Tonight I finished Rudwick's Georges Cuvier, Fossil Bones, and Geological Catastrophes, and I certainly feel that I have a better understand of Cuvier's work than I did previously (although the subject of his embranchments and debates with Geoffrey only received a fleeting mention). What is truly curious, though, is that Cuvier was not a biblical literalist and yet did not seem to favor a mechanism by which the various unique fossil taxa he described could have come into existence. He noted that an "age of reptiles" likely preceded an "age of mammals" (divided by a catastrophic revolution around 6,000 years ago), but he simply says that certain animals appeared at relative dates and makes no effort to explain how they came to be. Invoking supernatural creation in scientific papers was not fashionable or advisable, and yet the most anyone seemed willing to say was that during X age X creatures inhabited the land.
Cuvier's might have been a bit of caution on his part, especially given the controversy over Lamarck's transformism, Cuvier's abhorrence for "systems" of geology, and also his assertions that what we know about the natural world should be based upon positive facts. He certainly thought that species were static, citing a lack of transitional fossils (although, as you'll see below, he seemed to believe that there were fossils yet to be found), the sterility of hybrids, and lack of variation in living populations for support, but yet this critique was more of a reaction to Lamarck than a proposal of why the "Monster of Maastricht" (Mosasaurus) existed in an epoch before the "Ohio animal" (Mammut americanum).
If Cuvier considered this problem privately and had his own hypothesis for the origin of species he kept it to himself and no record seems to exist of his thoughts on the subject. Surely he must have given it some thought, but it seems that Cuvier might have remained opaque on the matter as he did not want to be identified with biblical literalists on the one side or atheists on the other, even though his personal beliefs were at least close to that of agnostics according to Rudwick's summary. Given all this information, the conclusion of the last paper Rudwick includes in his book is somewhat maddening; Cuvier clearly brought up questions that he was unwilling to answer, and I find it unlikely that he could have asked the questions without at least contemplating a solution;
How good would it be ... to have the organic productions of nature in their chronological order, as we have the main mineral substances! The science of [living] organization itself would gain from it; the developments of life, the succession of forms, the precise identification of those that appeared first, the simultaneous birth of certain species, and their gradual destruction, would perhaps tell us as much about the essence of the organism, as all the experiments that we can attempt on living species. And man, to whom has been accorded only an instant on earth, would have glory of reconstructing the history of the thousands of centuries that preceded his existence, and of the thousands of beings that have not been his contemporaries!
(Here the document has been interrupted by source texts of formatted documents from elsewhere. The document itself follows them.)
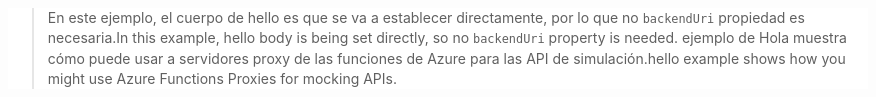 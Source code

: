 > <span data-ttu-id="3dd27-230">En este ejemplo, el cuerpo de hello es que se va a establecer directamente, por lo que no `backendUri` propiedad es necesaria.</span><span class="sxs-lookup"><span data-stu-id="3dd27-230">In this example, hello body is being set directly, so no `backendUri` property is needed.</span></span> <span data-ttu-id="3dd27-231">ejemplo de Hola muestra cómo puede usar a servidores proxy de las funciones de Azure para las API de simulación.</span><span class="sxs-lookup"><span data-stu-id="3dd27-231">hello example shows how you might use Azure Functions Proxies for mocking APIs.</span></span>

[portal de Azure]: https://portal.azure.com
[HTTP desencadenadores]: https://docs.microsoft.com/azure/azure-functions/functions-bindings-http-webhook#http-trigger
[Modify hello back-end request]: #modify-backend-request
[Modify hello response]: #modify-response
[definir un objeto requestOverrides]: #requestOverrides
[definir un objeto responseOverrides]: #responseOverrides
[configuración de la aplicación]: #use-appsettings
[Uso de variables]: #using-variables
[parámetros de solicitud de cliente original hello]: #request-parameters
[parámetros de respuesta de back-end de hello]: #response-parameters

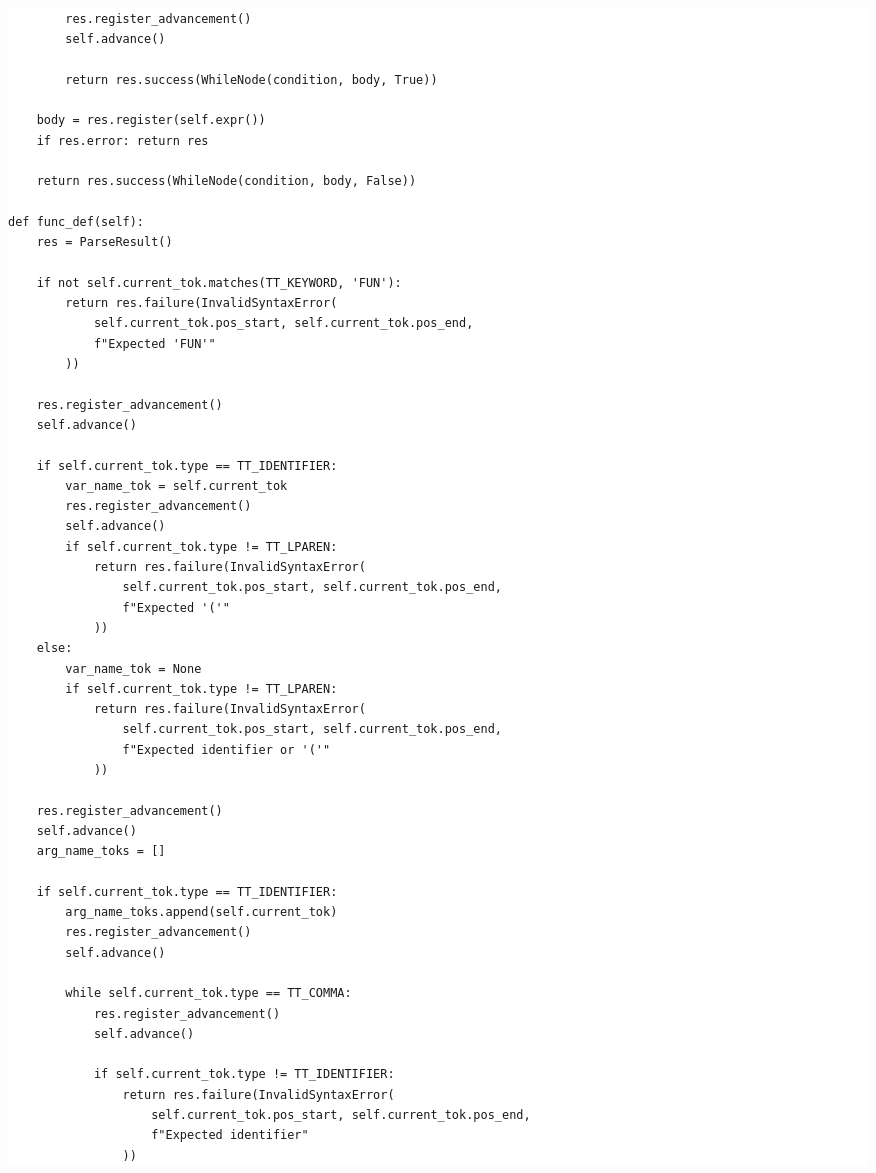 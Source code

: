             res.register_advancement()
            self.advance()

            return res.success(WhileNode(condition, body, True))

        body = res.register(self.expr())
        if res.error: return res

        return res.success(WhileNode(condition, body, False))

    def func_def(self):
        res = ParseResult()

        if not self.current_tok.matches(TT_KEYWORD, 'FUN'):
            return res.failure(InvalidSyntaxError(
                self.current_tok.pos_start, self.current_tok.pos_end,
                f"Expected 'FUN'"
            ))

        res.register_advancement()
        self.advance()

        if self.current_tok.type == TT_IDENTIFIER:
            var_name_tok = self.current_tok
            res.register_advancement()
            self.advance()
            if self.current_tok.type != TT_LPAREN:
                return res.failure(InvalidSyntaxError(
                    self.current_tok.pos_start, self.current_tok.pos_end,
                    f"Expected '('"
                ))
        else:
            var_name_tok = None
            if self.current_tok.type != TT_LPAREN:
                return res.failure(InvalidSyntaxError(
                    self.current_tok.pos_start, self.current_tok.pos_end,
                    f"Expected identifier or '('"
                ))

        res.register_advancement()
        self.advance()
        arg_name_toks = []

        if self.current_tok.type == TT_IDENTIFIER:
            arg_name_toks.append(self.current_tok)
            res.register_advancement()
            self.advance()

            while self.current_tok.type == TT_COMMA:
                res.register_advancement()
                self.advance()

                if self.current_tok.type != TT_IDENTIFIER:
                    return res.failure(InvalidSyntaxError(
                        self.current_tok.pos_start, self.current_tok.pos_end,
                        f"Expected identifier"
                    ))
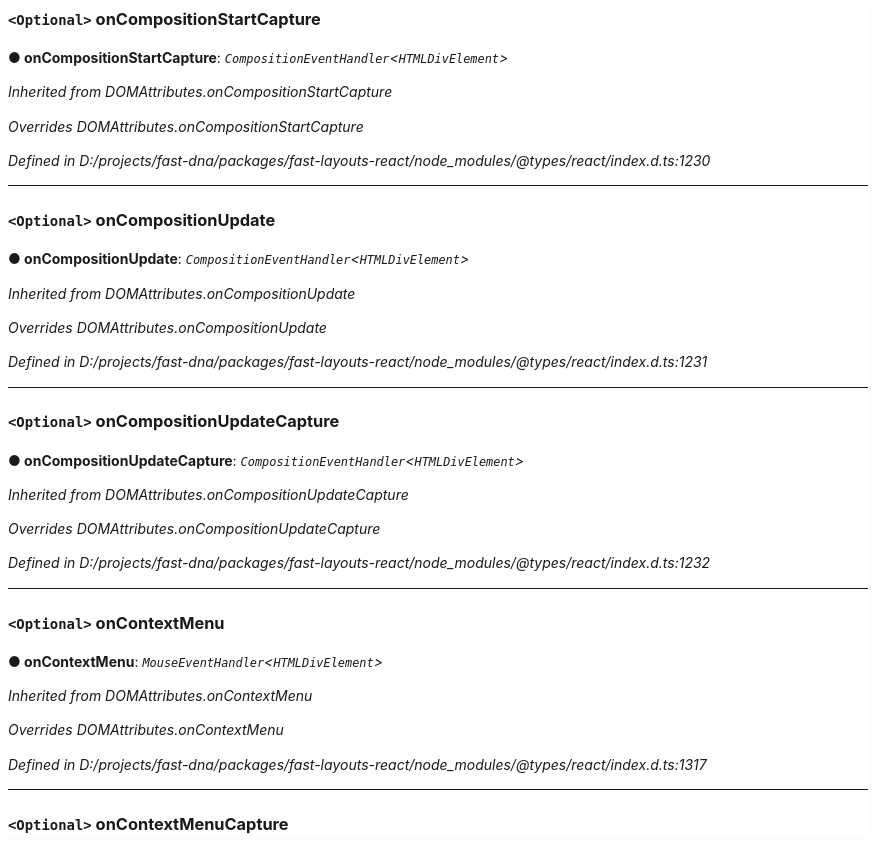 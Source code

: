 ### `<Optional>` onCompositionStartCapture

**● onCompositionStartCapture**: *`CompositionEventHandler`<`HTMLDivElement`>*

*Inherited from DOMAttributes.onCompositionStartCapture*

*Overrides DOMAttributes.onCompositionStartCapture*

*Defined in D:/projects/fast-dna/packages/fast-layouts-react/node_modules/@types/react/index.d.ts:1230*

___
<a id="oncompositionupdate"></a>

### `<Optional>` onCompositionUpdate

**● onCompositionUpdate**: *`CompositionEventHandler`<`HTMLDivElement`>*

*Inherited from DOMAttributes.onCompositionUpdate*

*Overrides DOMAttributes.onCompositionUpdate*

*Defined in D:/projects/fast-dna/packages/fast-layouts-react/node_modules/@types/react/index.d.ts:1231*

___
<a id="oncompositionupdatecapture"></a>

### `<Optional>` onCompositionUpdateCapture

**● onCompositionUpdateCapture**: *`CompositionEventHandler`<`HTMLDivElement`>*

*Inherited from DOMAttributes.onCompositionUpdateCapture*

*Overrides DOMAttributes.onCompositionUpdateCapture*

*Defined in D:/projects/fast-dna/packages/fast-layouts-react/node_modules/@types/react/index.d.ts:1232*

___
<a id="oncontextmenu"></a>

### `<Optional>` onContextMenu

**● onContextMenu**: *`MouseEventHandler`<`HTMLDivElement`>*

*Inherited from DOMAttributes.onContextMenu*

*Overrides DOMAttributes.onContextMenu*

*Defined in D:/projects/fast-dna/packages/fast-layouts-react/node_modules/@types/react/index.d.ts:1317*

___
<a id="oncontextmenucapture"></a>

### `<Optional>` onContextMenuCapture
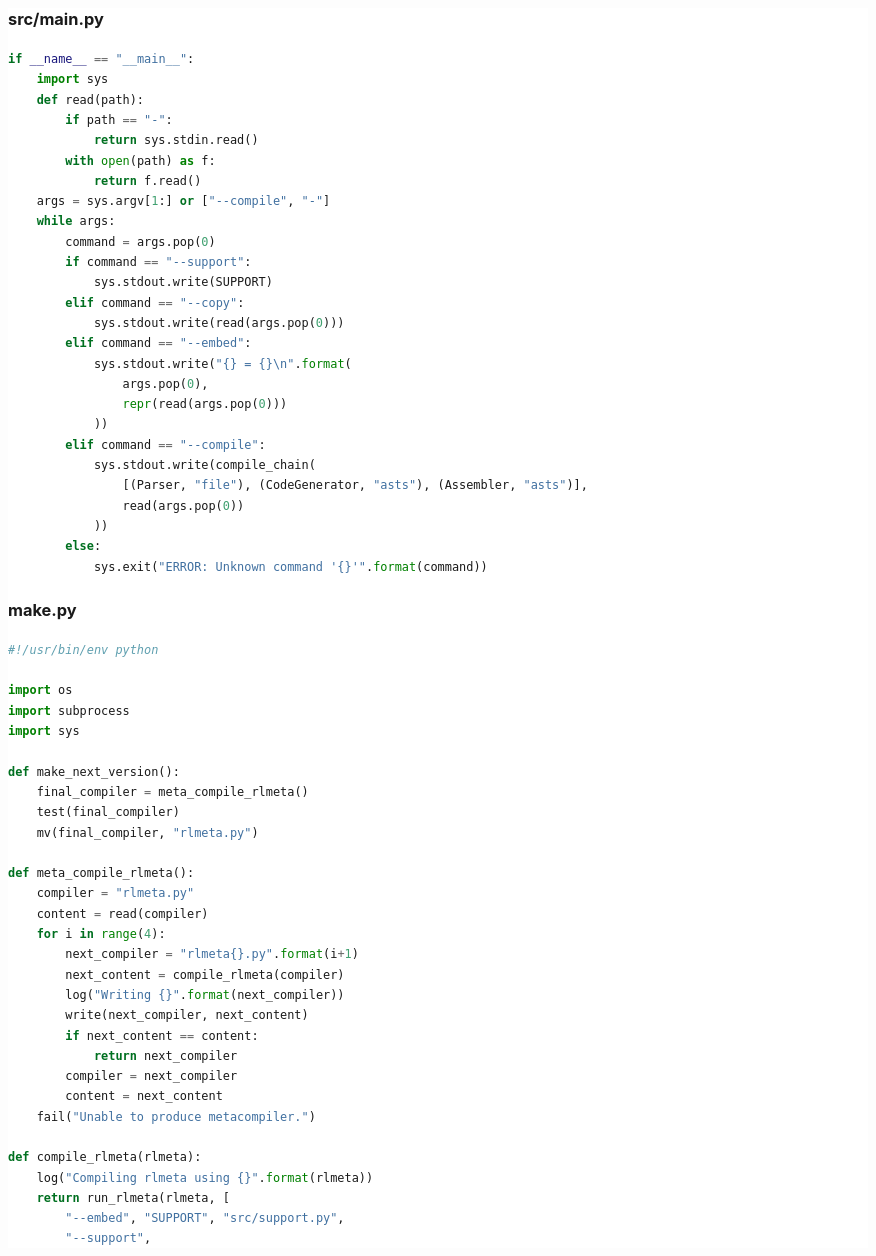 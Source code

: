 ### src/main.py

```py
if __name__ == "__main__":
    import sys
    def read(path):
        if path == "-":
            return sys.stdin.read()
        with open(path) as f:
            return f.read()
    args = sys.argv[1:] or ["--compile", "-"]
    while args:
        command = args.pop(0)
        if command == "--support":
            sys.stdout.write(SUPPORT)
        elif command == "--copy":
            sys.stdout.write(read(args.pop(0)))
        elif command == "--embed":
            sys.stdout.write("{} = {}\n".format(
                args.pop(0),
                repr(read(args.pop(0)))
            ))
        elif command == "--compile":
            sys.stdout.write(compile_chain(
                [(Parser, "file"), (CodeGenerator, "asts"), (Assembler, "asts")],
                read(args.pop(0))
            ))
        else:
            sys.exit("ERROR: Unknown command '{}'".format(command))
```

### make.py

```py
#!/usr/bin/env python

import os
import subprocess
import sys

def make_next_version():
    final_compiler = meta_compile_rlmeta()
    test(final_compiler)
    mv(final_compiler, "rlmeta.py")

def meta_compile_rlmeta():
    compiler = "rlmeta.py"
    content = read(compiler)
    for i in range(4):
        next_compiler = "rlmeta{}.py".format(i+1)
        next_content = compile_rlmeta(compiler)
        log("Writing {}".format(next_compiler))
        write(next_compiler, next_content)
        if next_content == content:
            return next_compiler
        compiler = next_compiler
        content = next_content
    fail("Unable to produce metacompiler.")

def compile_rlmeta(rlmeta):
    log("Compiling rlmeta using {}".format(rlmeta))
    return run_rlmeta(rlmeta, [
        "--embed", "SUPPORT", "src/support.py",
        "--support",
```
I think the views of early naturalists were more complex than what most give them credit for. There seems to be a sentiment among certain people that they were all happy-go-lucky literalists until Darwin published the Origin.
Loren Eiseley reprints two very provactive quotes from Cuvier in Darwin's Century:
We will take what we have learned of the comparative anatomy of the living and we will use it as aladder to descend into the past. All our information, scanty though it may be, leads us to assume that the same unity of design which we observe evidences in the modern world extends also across the enormous time gulfs of the past. My key, my principle, will enable us to restore the appearance of those long vanished bests and relate them to the life of the present. - pg. 85
Of course, Cuvier is presumably using "relate" to mean 'compare anatomy' not 'establish ancestry.' This one is a little more difficult for me to interpret.
Observation alone, independent entirely of general principles of philosophy, is sufficient to show that there certainly are secret reasons for all these relations of which I have been speaking. -pg 89 [emphasis Eiseley]
At the same time, I think it's easy to see why Cuvier would have been deeply resistant to any notions of anatomical plasticity, and surely not one that depended on "chance", waste, and blind alleyways.
Thanks for sharing the quotes, Neil. As I said in the post, it seems that Cuvier at least was able to identify questions that required some answers, but it's very difficult to find tease-apart Cuvier's ideas about how species came to be. At some point I intend to read through his letters that have been collected and published, but that won't be for a bit, yet. I wouldn't imagine that he would favor evolution, especially not anything like what Darwin proposed, but it doesn't seem like he was in line with biblical literalists, either. Maybe he figured it would be best to simply stick to the science he was trying to establish and not rock the boat too much.